ATHEROSCLEROSIS PREVENTION IN MICE BY MUTANT APO A-1
An inverse correlation between HDL level and protection against atherosclerosis has emerged from human population studies and the study of transgenic mice. Human HDL is heterogeneous, consisting of two major species, HDL2 and HDL3. In most human population studies, variations in the level of HDL2 have been negatively correlated with atherosclerosis. ApoA-I(Milano) appears to be an exception to the generalization in that modest levels of HDL in these subjects are nevertheless protective, in spite of the fact that HDL3 particles are prominent in these individuals. In this proposal, we will examine the ability of murine and human apoA-Iand apoA-I variants that generate different levels of HDL subclasses to protect against the development of different stages of atherosclerosis (fatty streak lesions and progression to fibroproliferative lesions) and to promote regression of lesions that spontaneously develop in apoE deficient mice. ApoA-I will be introduced into these mice via adenoviral vectors which will allow for the timed expression of apoA-I, as well as manipulation of the amount of protein by varying the dose of virus injected. For long term expression, mice that are deficient in RAG2 as well as apoE are available. Murine and human apoA-I will be compared. Human apoA-I will be expressed in SMC or macrophages (transgenic mice) to assess its impact on atherosclerosis. Other variants will focus on the murine/human chimeric apoA-I and apoA-I(Milano) and related mutants, the latter to assess the importance of heterodimer formation in protecting against atherosclerosis. The influence of human apoA-I and apoA-I variants on atherosclerosis, HDL subclass levels, the ability to stimulate cholesterol efflux and the antioxidant properties of the HDL will be assessed, to attempt correlations among these properties of apoA-I.
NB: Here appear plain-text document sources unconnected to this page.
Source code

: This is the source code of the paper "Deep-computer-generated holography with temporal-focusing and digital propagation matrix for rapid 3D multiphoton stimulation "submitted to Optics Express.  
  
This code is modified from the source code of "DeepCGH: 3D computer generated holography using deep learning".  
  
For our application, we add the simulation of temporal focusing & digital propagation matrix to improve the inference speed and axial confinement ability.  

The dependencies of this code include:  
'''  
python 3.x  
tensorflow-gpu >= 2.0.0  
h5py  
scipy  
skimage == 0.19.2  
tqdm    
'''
The Specific Aims are to: 1) determine the relative efficacy of murine and human ApoA-1 in the protection against atherosclerosis in apoA/RAG2 double knockout mice; 2) determine the effectiveness of apoA-1 expressed in the vessel wall in protection against atherosclerosis; 3) determine the relative efficacy of apoA-1 (Milano) (Arg 173-Cys) and other mutants of apoA-1 at position 173 on protection against atherosclerosis; 4) determine the relative efficacy of wild type human apoA-1 and a variant of apoA-1 that produces only HDL2 on protection against atherosclerosis; 5) determine if the high level of expression of apoA-1 has the same protective effect on another model of atherosclerosis; and 6) determine if the protective effect of HDL particles relates to their ability to promote cholesterol efflux or to the antioxidant activity of HDL.